* Prompt
Across the following data, state how many lines include the word "make". Provide the number alone.

(Dataset entries)
__________

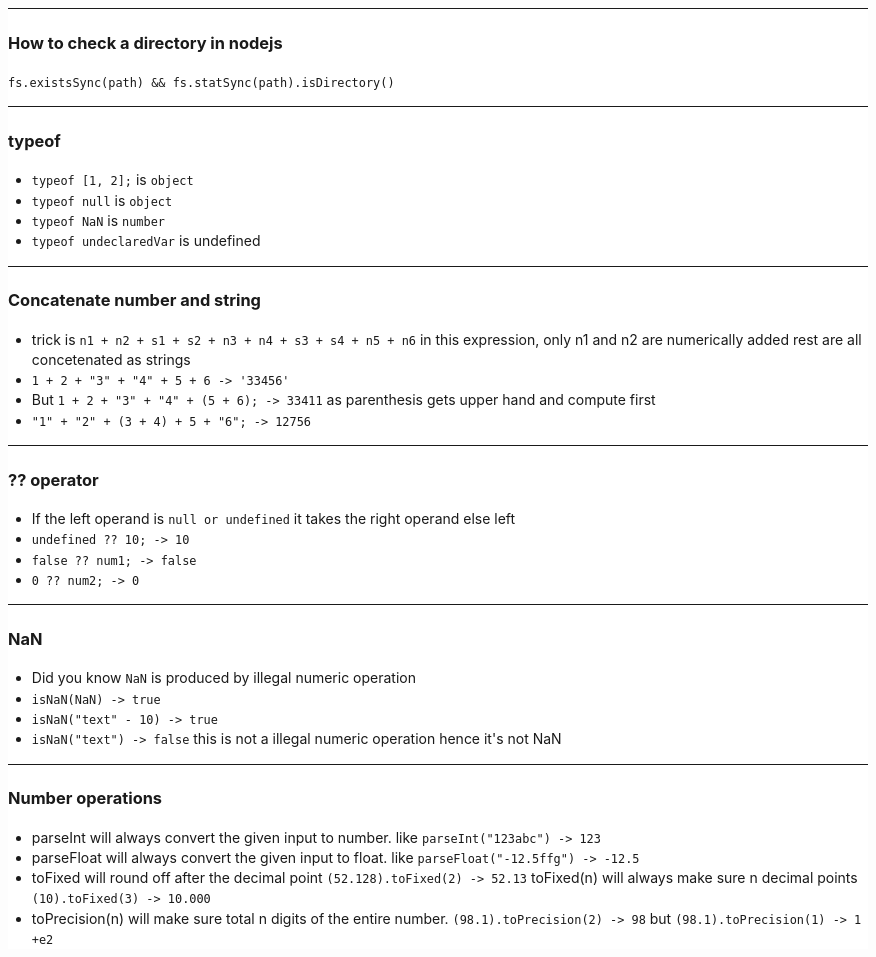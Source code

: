 --------------------------------------------------------------------------------------------------------------------------------

### How to check a directory in nodejs

`fs.existsSync(path) && fs.statSync(path).isDirectory()`

--------------------------------------------------------------------------------------------------------------------------------

### typeof

- `typeof [1, 2];` is `object`
- `typeof null` is `object`
- `typeof NaN` is `number` 
- `typeof undeclaredVar` is undefined

--------------------------------------------------------------------------------------------------------------------------------

### Concatenate number and string

- trick is `n1 + n2 + s1 + s2 + n3 + n4 + s3 + s4 + n5 + n6` in this expression, only n1 and n2 are numerically added rest are all concetenated as strings 
- `1 + 2 + "3" + "4" + 5 + 6 -> '33456'`
- But `1 + 2 + "3" + "4" + (5 + 6); -> 33411` as parenthesis gets upper hand and compute first
- `"1" + "2" + (3 + 4) + 5 + "6"; -> 12756`

--------------------------------------------------------------------------------------------------------------------------------

### ?? operator

- If the left operand is `null or undefined` it takes the right operand else left
- `undefined ?? 10; -> 10`
- `false ?? num1; -> false`
- `0 ?? num2; -> 0`

--------------------------------------------------------------------------------------------------------------------------------

### NaN

- Did you know `NaN` is produced by illegal numeric operation
- `isNaN(NaN) -> true`
- `isNaN("text" - 10) -> true`
- `isNaN("text") -> false` this is not a illegal numeric operation hence it's not NaN

--------------------------------------------------------------------------------------------------------------------------------  

### Number operations

- parseInt will always convert the given input to number. like `parseInt("123abc") -> 123` 
- parseFloat will always convert the given input to float. like `parseFloat("-12.5ffg") -> -12.5`
- toFixed will round off after the decimal point `(52.128).toFixed(2) -> 52.13` toFixed(n) will always make sure n decimal points `(10).toFixed(3) -> 10.000`
- toPrecision(n) will make sure total n digits of the entire number. `(98.1).toPrecision(2) -> 98` but `(98.1).toPrecision(1) -> 1+e2`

__________

* Completed task
2